■ DIRECTIONS FOR THIS TASK
Scan the records below for the line with "- [ ] Problem" and the line with "This will ultimately", and retype that range exactly, both ends included, pictures excepted.

■ TASK DATA
━━━━━━━━━━━━━━━━━━━━
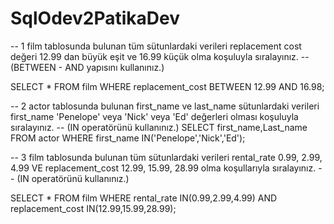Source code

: # SqlOdev2PatikaDev

-- 1 film tablosunda bulunan tüm sütunlardaki verileri replacement cost değeri 12.99 dan büyük eşit ve 16.99 küçük olma koşuluyla sıralayınız. 
--  (BETWEEN - AND yapısını kullanınız.)

SELECT * FROM film
WHERE replacement_cost BETWEEN 12.99 AND 16.98;


-- 2 actor tablosunda bulunan first_name ve last_name sütunlardaki verileri first_name 'Penelope' veya 'Nick' veya 'Ed' değerleri olması koşuluyla sıralayınız.
--  (IN operatörünü kullanınız.)
SELECT first_name,Last_name FROM actor
WHERE first_name IN('Penelope','Nick','Ed');


-- 3 film tablosunda bulunan tüm sütunlardaki verileri rental_rate 0.99, 2.99, 4.99 VE replacement_cost 12.99, 15.99, 28.99 olma koşullarıyla sıralayınız.
--  (IN operatörünü kullanınız.)

SELECT * FROM film
WHERE rental_rate IN(0.99,2.99,4.99) AND replacement_cost IN(12.99,15.99,28.99);

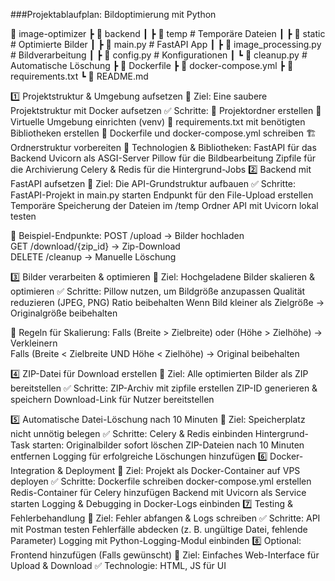 ###Projektablaufplan: Bildoptimierung mit Python

📁 image-optimizer
 ┣ 📁 backend
 ┃ ┣ 📁 temp  # Temporäre Dateien
 ┃ ┣ 📁 static  # Optimierte Bilder
 ┃ ┣ 📜 main.py  # FastAPI App
 ┃ ┣ 📜 image_processing.py  # Bildverarbeitung
 ┃ ┣ 📜 config.py  # Konfigurationen
 ┃ ┗ 📜 cleanup.py  # Automatische Löschung
 ┣ 📜 Dockerfile
 ┣ 📜 docker-compose.yml
 ┣ 📜 requirements.txt
 ┗ 📜 README.md

 
1️⃣ Projektstruktur & Umgebung aufsetzen
🔹 Ziel: Eine saubere Projektstruktur mit Docker aufsetzen
✅ Schritte:
    📂 Projektordner erstellen
    🐍 Virtuelle Umgebung einrichten (venv)
    📜 requirements.txt mit benötigten Bibliotheken erstellen
    🐳 Dockerfile und docker-compose.yml schreiben
    🏗 Ordnerstruktur vorbereiten
	📌 Technologien & Bibliotheken:
		FastAPI für das Backend
		Uvicorn als ASGI-Server
		Pillow für die Bildbearbeitung
		Zipfile für die Archivierung
		Celery & Redis für die Hintergrund-Jobs
2️⃣ Backend mit FastAPI aufsetzen
🔹 Ziel: Die API-Grundstruktur aufbauen
✅ Schritte:
    FastAPI-Projekt in main.py starten
    Endpunkt für den File-Upload erstellen
    Temporäre Speicherung der Dateien im /temp Ordner
    API mit Uvicorn lokal testen

📌 Beispiel-Endpunkte:
POST /upload  ->  Bilder hochladen  
GET /download/{zip_id}  ->  Zip-Download  
DELETE /cleanup  ->  Manuelle Löschung  

3️⃣ Bilder verarbeiten & optimieren
🔹 Ziel: Hochgeladene Bilder skalieren & optimieren
✅ Schritte:
    Pillow nutzen, um Bildgröße anzupassen
    Qualität reduzieren (JPEG, PNG)
    Ratio beibehalten
    Wenn Bild kleiner als Zielgröße → Originalgröße beibehalten

📌 Regeln für Skalierung:
Falls (Breite > Zielbreite) oder (Höhe > Zielhöhe) → Verkleinern  
Falls (Breite < Zielbreite UND Höhe < Zielhöhe) → Original beibehalten  

4️⃣ ZIP-Datei für Download erstellen
🔹 Ziel: Alle optimierten Bilder als ZIP bereitstellen
✅ Schritte:
    ZIP-Archiv mit zipfile erstellen
    ZIP-ID generieren & speichern
    Download-Link für Nutzer bereitstellen

5️⃣ Automatische Datei-Löschung nach 10 Minuten
🔹 Ziel: Speicherplatz nicht unnötig belegen
✅ Schritte:
    Celery & Redis einbinden
    Hintergrund-Task starten:
        Originalbilder sofort löschen
        ZIP-Dateien nach 10 Minuten entfernen
    Logging für erfolgreiche Löschungen hinzufügen
6️⃣ Docker-Integration & Deployment
🔹 Ziel: Projekt als Docker-Container auf VPS deployen
✅ Schritte:
    Dockerfile schreiben
    docker-compose.yml erstellen
    Redis-Container für Celery hinzufügen
    Backend mit Uvicorn als Service starten
    Logging & Debugging in Docker-Logs einbinden
7️⃣ Testing & Fehlerbehandlung
🔹 Ziel: Fehler abfangen & Logs schreiben
✅ Schritte:
    API mit Postman testen
    Fehlerfälle abdecken (z. B. ungültige Datei, fehlende Parameter)
    Logging mit Python-Logging-Modul einbinden
8️⃣ Optional: Frontend hinzufügen (Falls gewünscht)
🔹 Ziel: Einfaches Web-Interface für Upload & Download
✅ Technologie:
    HTML, JS für UI
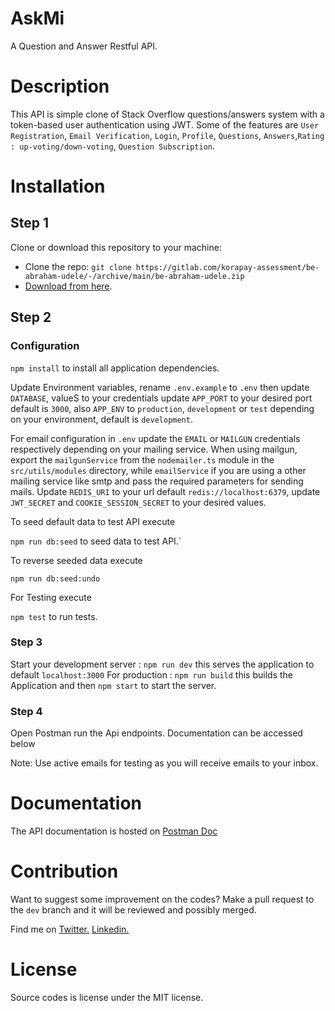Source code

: <!-- @format -->

# AskMi

A Question and Answer Restful API.

# Description

This API is simple clone of Stack Overflow questions/answers system with a token-based user authentication using JWT. Some of the features are `User Registration`, `Email Verification`, `Login`, `Profile`, `Questions`, `Answers`,`Rating : up-voting/down-voting`, `Question Subscription`.

# Installation

## Step 1

Clone or download this repository to your machine:

- Clone the repo: `git clone https://gitlab.com/korapay-assessment/be-abraham-udele/-/archive/main/be-abraham-udele.zip`
- [Download from here](https://gitlab.com/korapay-assessment/be-abraham-udele/-/archive/main/be-abraham-udele.zip).

## Step 2

### Configuration

`npm install` to install all application dependencies.

Update Environment variables, rename `.env.example` to `.env` then update `DATABASE`, valueS to your credentials update `APP_PORT` to your desired port default is `3000`, also `APP_ENV` to `production`, `development` or `test` depending on your environment, default is `development`.

For email configuration in `.env` update the `EMAIL` or `MAILGUN` credentials respectively depending on your mailing service. When using mailgun, export the `mailgunService` from the `nodemailer.ts` module in the `src/utils/modules` directory, while `emailService` if you are using a other mailing service like smtp and pass the required parameters for sending mails. Update `REDIS_URI` to your url default `redis://localhost:6379`, update `JWT_SECRET` and `COOKIE_SESSION_SECRET` to your desired values.

To seed default data to test API execute

`npm run db:seed` to seed data to test API.`

To reverse seeded data execute

`npm run db:seed:undo`

For Testing execute

`npm test` to run tests.

### Step 3

Start your development server : `npm run dev` this serves the application to default `localhost:3000`
For production : `npm run build` this builds the Application and then `npm start` to start the server.

### Step 4

Open Postman run the Api endpoints. Documentation can be accessed below

Note: Use active emails for testing as you will receive emails to your inbox.

# Documentation

The API documentation is hosted on [Postman Doc](https://documenter.getpostman.com/view/10912779/UVeFMRvt)

# Contribution

Want to suggest some improvement on the codes? Make a pull request to the `dev` branch and it will be reviewed and possibly merged.

Find me on
<a href="https://twitter.com/SaintAbrahams/">Twitter.</a>
<a href="https://www.linkedin.com/in/abrahamudele/">Linkedin.</a>

# License

Source codes is license under the MIT license.
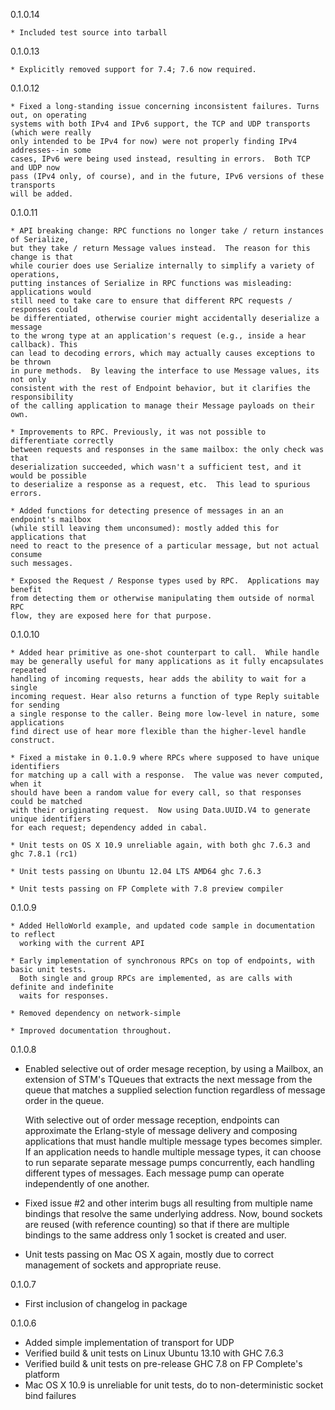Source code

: 0.1.0.14

    * Included test source into tarball

0.1.0.13

    * Explicitly removed support for 7.4; 7.6 now required.

0.1.0.12

    * Fixed a long-standing issue concerning inconsistent failures. Turns out, on operating
    systems with both IPv4 and IPv6 support, the TCP and UDP transports (which were really
    only intended to be IPv4 for now) were not properly finding IPv4 addresses--in some
    cases, IPv6 were being used instead, resulting in errors.  Both TCP and UDP now
    pass (IPv4 only, of course), and in the future, IPv6 versions of these transports
    will be added.

0.1.0.11

    * API breaking change: RPC functions no longer take / return instances of Serialize,
    but they take / return Message values instead.  The reason for this change is that
    while courier does use Serialize internally to simplify a variety of operations,
    putting instances of Serialize in RPC functions was misleading: applications would
    still need to take care to ensure that different RPC requests / responses could
    be differentiated, otherwise courier might accidentally deserialize a message
    to the wrong type at an application's request (e.g., inside a hear callback). This
    can lead to decoding errors, which may actually causes exceptions to be thrown
    in pure methods.  By leaving the interface to use Message values, its not only
    consistent with the rest of Endpoint behavior, but it clarifies the responsibility
    of the calling application to manage their Message payloads on their own.
    
    * Improvements to RPC. Previously, it was not possible to differentiate correctly
    between requests and responses in the same mailbox: the only check was that
    deserialization succeeded, which wasn't a sufficient test, and it would be possible
    to deserialize a response as a request, etc.  This lead to spurious errors.
    
    * Added functions for detecting presence of messages in an an endpoint's mailbox
    (while still leaving them unconsumed): mostly added this for applications that
    need to react to the presence of a particular message, but not actual consume
    such messages.

    * Exposed the Request / Response types used by RPC.  Applications may benefit
    from detecting them or otherwise manipulating them outside of normal RPC
    flow, they are exposed here for that purpose.

0.1.0.10

    * Added hear primitive as one-shot counterpart to call.  While handle
    may be generally useful for many applications as it fully encapsulates repeated
    handling of incoming requests, hear adds the ability to wait for a single
    incoming request. Hear also returns a function of type Reply suitable for sending
    a single response to the caller. Being more low-level in nature, some applications
    find direct use of hear more flexible than the higher-level handle construct.

    * Fixed a mistake in 0.1.0.9 where RPCs where supposed to have unique identifiers
    for matching up a call with a response.  The value was never computed, when it
    should have been a random value for every call, so that responses could be matched
    with their originating request.  Now using Data.UUID.V4 to generate unique identifiers
    for each request; dependency added in cabal.

    * Unit tests on OS X 10.9 unreliable again, with both ghc 7.6.3 and ghc 7.8.1 (rc1)

    * Unit tests passing on Ubuntu 12.04 LTS AMD64 ghc 7.6.3

    * Unit tests passing on FP Complete with 7.8 preview compiler

0.1.0.9

    * Added HelloWorld example, and updated code sample in documentation to reflect
      working with the current API

    * Early implementation of synchronous RPCs on top of endpoints, with basic unit tests.
      Both single and group RPCs are implemented, as are calls with definite and indefinite
      waits for responses.

    * Removed dependency on network-simple

    * Improved documentation throughout.

0.1.0.8

 * Enabled selective out of order mesage reception, by using a Mailbox, an extension of STM's
   TQueues that extracts the next message from the queue that matches a supplied selection
   function regardless of message order in the queue.

   With selective out of order message reception, endpoints can approximate the
   Erlang-style of message delivery and composing applications that must handle multiple
   message types becomes simpler. If an application needs to handle multiple message types,
   it can choose to run separate separate message pumps concurrently, each handling different
   types of messages. Each message pump can operate independently of one another.

 * Fixed issue #2 and other interim bugs all resulting from multiple name bindings that resolve
   the same underlying address.  Now, bound sockets are reused (with reference counting) so 
   that if there are multiple bindings to the same address only 1 socket is created and user.

 * Unit tests passing on Mac OS X again, mostly due to correct management of sockets and 
   appropriate reuse.
 
0.1.0.7

  * First inclusion of changelog in package
  
0.1.0.6

 * Added simple implementation of transport for UDP
 * Verified build & unit tests on Linux Ubuntu 13.10 with GHC 7.6.3
 * Verified build & unit tests on pre-release GHC 7.8 on FP Complete's platform
 * Mac OS X 10.9 is unreliable for unit tests, do to non-deterministic socket bind failures
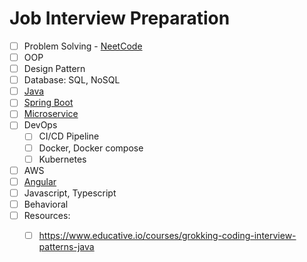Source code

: # Job Interview Preparation

- [ ] Problem Solving - [NeetCode](https://neetcode.io/practice)
- [ ] OOP
- [ ] Design Pattern
- [ ] Database: SQL, NoSQL
- [ ] [Java](./docs/java/java.md) 
- [ ] [Spring Boot](./docs/spring-boot/spring-boot.md)
- [ ] [Microservice](https://www.udemy.com/course/microservices-with-spring-boot-and-spring-cloud/)
- [ ] DevOps
    - [ ] CI/CD Pipeline
    - [ ] Docker, Docker compose
    - [ ] Kubernetes
- [ ] AWS 
- [ ] [Angular](./docs/angular/angular.md)
- [ ] Javascript, Typescript
- [ ] Behavioral
- [ ] Resources:
    - [ ] https://www.educative.io/courses/grokking-coding-interview-patterns-java

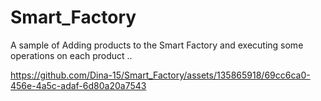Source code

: # Smart_Factory

A sample of Adding products to the Smart Factory and executing some operations on each product ..

https://github.com/Dina-15/Smart_Factory/assets/135865918/69cc6ca0-456e-4a5c-adaf-6d80a20a7543
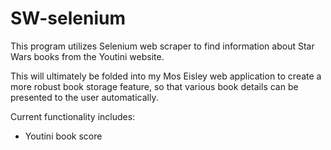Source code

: # SW-selenium

This program utilizes Selenium web scraper to find information about Star Wars books from the Youtini website.

This will ultimately be folded into my Mos Eisley web application to create a more robust book storage feature,
so that various book details can be presented to the user automatically.

Current functionality includes:
- Youtini book score
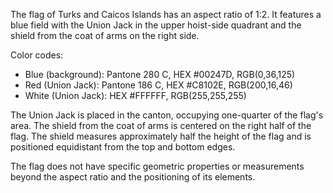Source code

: The flag of Turks and Caicos Islands has an aspect ratio of 1:2. It features a blue field with the Union Jack in the upper hoist-side quadrant and the shield from the coat of arms on the right side.

Color codes:
- Blue (background): Pantone 280 C, HEX #00247D, RGB(0,36,125)
- Red (Union Jack): Pantone 186 C, HEX #C8102E, RGB(200,16,46)
- White (Union Jack): HEX #FFFFFF, RGB(255,255,255)

The Union Jack is placed in the canton, occupying one-quarter of the flag's area. The shield from the coat of arms is centered on the right half of the flag. The shield measures approximately half the height of the flag and is positioned equidistant from the top and bottom edges.

The flag does not have specific geometric properties or measurements beyond the aspect ratio and the positioning of its elements.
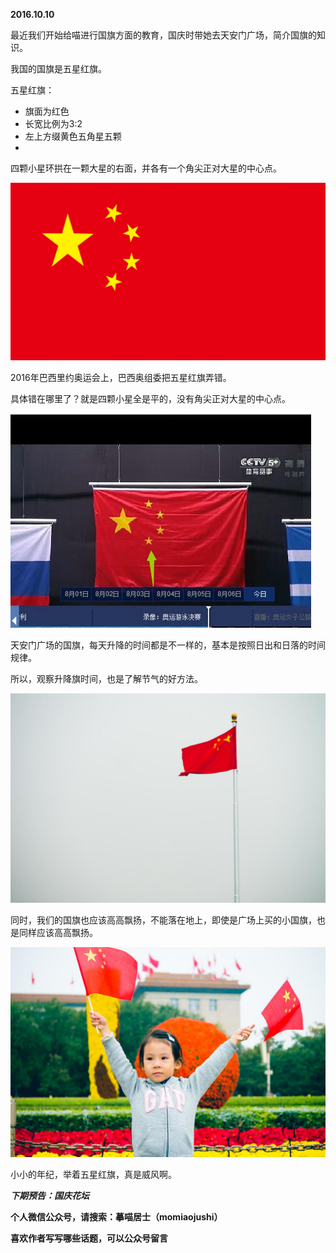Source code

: 
          
            
**2016.10.10**

最近我们开始给喵进行国旗方面的教育，国庆时带她去天安门广场，简介国旗的知识。

我国的国旗是五星红旗。

五星红旗：
* 旗面为红色
* 长宽比例为3:2
* 左上方缀黄色五角星五颗
* 

四颗小星环拱在一颗大星的右面，并各有一个角尖正对大星的中心点。




![](img/51001-0c01fd7587a3a26f.jpg)






2016年巴西里约奥运会上，巴西奥组委把五星红旗弄错。

具体错在哪里了？就是四颗小星全是平的，没有角尖正对大星的中心点。




![](img/51001-e331d33dfb3c9c48.jpg)




天安门广场的国旗，每天升降的时间都是不一样的，基本是按照日出和日落的时间规律。

所以，观察升降旗时间，也是了解节气的好方法。



![](img/51001-f56c18034792b197.jpg)




同时，我们的国旗也应该高高飘扬，不能落在地上，即使是广场上买的小国旗，也是同样应该高高飘扬。




![](img/51001-67871f2d57c05e60.jpg)




小小的年纪，举着五星红旗，真是威风啊。


***下期预告：国庆花坛***


**个人微信公众号，请搜索：摹喵居士（momiaojushi）**

**喜欢作者写写哪些话题，可以公众号留言**

          
        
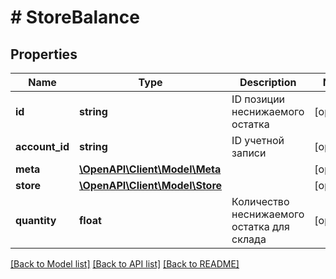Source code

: # # StoreBalance

## Properties

Name | Type | Description | Notes
------------ | ------------- | ------------- | -------------
**id** | **string** | ID позиции неснижаемого остатка | [optional]
**account_id** | **string** | ID учетной записи | [optional]
**meta** | [**\OpenAPI\Client\Model\Meta**](Meta.md) |  | [optional]
**store** | [**\OpenAPI\Client\Model\Store**](Store.md) |  | [optional]
**quantity** | **float** | Количество неснижаемого остатка для склада | [optional]

[[Back to Model list]](../../README.md#models) [[Back to API list]](../../README.md#endpoints) [[Back to README]](../../README.md)
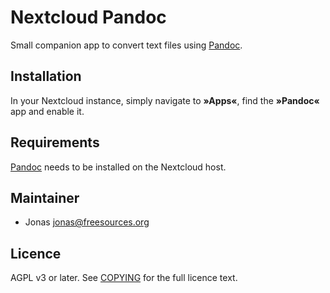 # Nextcloud Pandoc

Small companion app to convert text files using [Pandoc](https://pandoc.org/).

## Installation

In your Nextcloud instance, simply navigate to **»Apps«**, find the
**»Pandoc«** app and enable it.

## Requirements

[Pandoc](https://pandoc.org/) needs to be installed on the Nextcloud host.

## Maintainer

* Jonas <jonas@freesources.org>

## Licence

AGPL v3 or later. See [COPYING](COPYING) for the full licence text.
━━━━━━━━━━━━━━━━━━━━
■ WRITTEN RESPONSE
- [ ] Problem Solving - [NeetCode](https://neetcode.io/practice)
- [ ] OOP
- [ ] Design Pattern
- [ ] Database: SQL, NoSQL
- [ ] [Java](./docs/java/java.md) 
- [ ] [Spring Boot](./docs/spring-boot/spring-boot.md)
- [ ] [Microservice](https://www.udemy.com/course/microservices-with-spring-boot-and-spring-cloud/)
- [ ] DevOps
    - [ ] CI/CD Pipeline
    - [ ] Docker, Docker compose
    - [ ] Kubernetes
- [ ] AWS 
- [ ] [Angular](./docs/angular/angular.md)
- [ ] Javascript, Typescript
- [ ] Behavioral
- [ ] Resources:
    - [ ] https://www.educative.io/courses/grokking-coding-interview-patterns-java

Source code

: # Smart_Factory

A sample of Adding products to the Smart Factory and executing some operations on each product ..

https://github.com/Dina-15/Smart_Factory/assets/135865918/69cc6ca0-456e-4a5c-adaf-6d80a20a7543
Source code

: # SW-selenium

This program utilizes Selenium web scraper to find information about Star Wars books from the Youtini website.

This will ultimately be folded into my Mos Eisley web application to create a more robust book storage feature,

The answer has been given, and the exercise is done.